• [Your goal]:
All lines of the data shown below should be output exactly as they stand.
= Beginning of Section =
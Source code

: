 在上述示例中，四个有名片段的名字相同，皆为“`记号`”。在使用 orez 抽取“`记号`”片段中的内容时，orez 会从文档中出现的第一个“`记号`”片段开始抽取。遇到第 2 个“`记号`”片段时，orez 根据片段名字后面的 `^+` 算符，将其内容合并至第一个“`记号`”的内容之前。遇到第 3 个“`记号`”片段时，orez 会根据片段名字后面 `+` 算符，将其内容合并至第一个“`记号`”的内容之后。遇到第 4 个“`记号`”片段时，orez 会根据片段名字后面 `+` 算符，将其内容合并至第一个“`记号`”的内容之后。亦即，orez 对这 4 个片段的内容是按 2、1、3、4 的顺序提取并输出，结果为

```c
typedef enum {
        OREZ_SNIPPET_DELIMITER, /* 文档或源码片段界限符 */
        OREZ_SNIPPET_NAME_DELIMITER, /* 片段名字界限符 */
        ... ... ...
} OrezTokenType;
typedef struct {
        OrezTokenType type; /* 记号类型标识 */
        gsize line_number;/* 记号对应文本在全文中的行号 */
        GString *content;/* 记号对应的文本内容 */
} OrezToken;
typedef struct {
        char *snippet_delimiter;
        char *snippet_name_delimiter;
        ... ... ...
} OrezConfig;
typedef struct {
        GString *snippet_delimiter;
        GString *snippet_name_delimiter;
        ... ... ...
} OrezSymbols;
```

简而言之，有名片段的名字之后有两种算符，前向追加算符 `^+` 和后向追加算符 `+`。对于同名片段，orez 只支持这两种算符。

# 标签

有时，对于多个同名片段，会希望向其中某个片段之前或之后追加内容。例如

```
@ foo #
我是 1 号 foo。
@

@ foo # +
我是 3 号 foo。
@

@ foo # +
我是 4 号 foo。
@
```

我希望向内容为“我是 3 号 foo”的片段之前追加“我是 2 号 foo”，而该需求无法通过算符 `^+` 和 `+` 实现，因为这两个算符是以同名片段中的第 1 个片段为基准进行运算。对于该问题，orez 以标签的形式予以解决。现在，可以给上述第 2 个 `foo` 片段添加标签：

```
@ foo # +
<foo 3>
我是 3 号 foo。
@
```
= End of Section =
• [Result of this exercise]:
Source code

: 在上述示例中，四个有名片段的名字相同，皆为“`记号`”。在使用 orez 抽取“`记号`”片段中的内容时，orez 会从文档中出现的第一个“`记号`”片段开始抽取。遇到第 2 个“`记号`”片段时，orez 根据片段名字后面的 `^+` 算符，将其内容合并至第一个“`记号`”的内容之前。遇到第 3 个“`记号`”片段时，orez 会根据片段名字后面 `+` 算符，将其内容合并至第一个“`记号`”的内容之后。遇到第 4 个“`记号`”片段时，orez 会根据片段名字后面 `+` 算符，将其内容合并至第一个“`记号`”的内容之后。亦即，orez 对这 4 个片段的内容是按 2、1、3、4 的顺序提取并输出，结果为

```c
typedef enum {
        OREZ_SNIPPET_DELIMITER, /* 文档或源码片段界限符 */
        OREZ_SNIPPET_NAME_DELIMITER, /* 片段名字界限符 */
        ... ... ...
} OrezTokenType;
typedef struct {
        OrezTokenType type; /* 记号类型标识 */
        gsize line_number;/* 记号对应文本在全文中的行号 */
        GString *content;/* 记号对应的文本内容 */
} OrezToken;
typedef struct {
        char *snippet_delimiter;
        char *snippet_name_delimiter;
        ... ... ...
} OrezConfig;
typedef struct {
        GString *snippet_delimiter;
        GString *snippet_name_delimiter;
        ... ... ...
} OrezSymbols;
```

简而言之，有名片段的名字之后有两种算符，前向追加算符 `^+` 和后向追加算符 `+`。对于同名片段，orez 只支持这两种算符。

# 标签

有时，对于多个同名片段，会希望向其中某个片段之前或之后追加内容。例如

```
@ foo #
我是 1 号 foo。
@

@ foo # +
我是 3 号 foo。
@

@ foo # +
我是 4 号 foo。
@
```

我希望向内容为“我是 3 号 foo”的片段之前追加“我是 2 号 foo”，而该需求无法通过算符 `^+` 和 `+` 实现，因为这两个算符是以同名片段中的第 1 个片段为基准进行运算。对于该问题，orez 以标签的形式予以解决。现在，可以给上述第 2 个 `foo` 片段添加标签：

```
@ foo # +
<foo 3>
我是 3 号 foo。
@
```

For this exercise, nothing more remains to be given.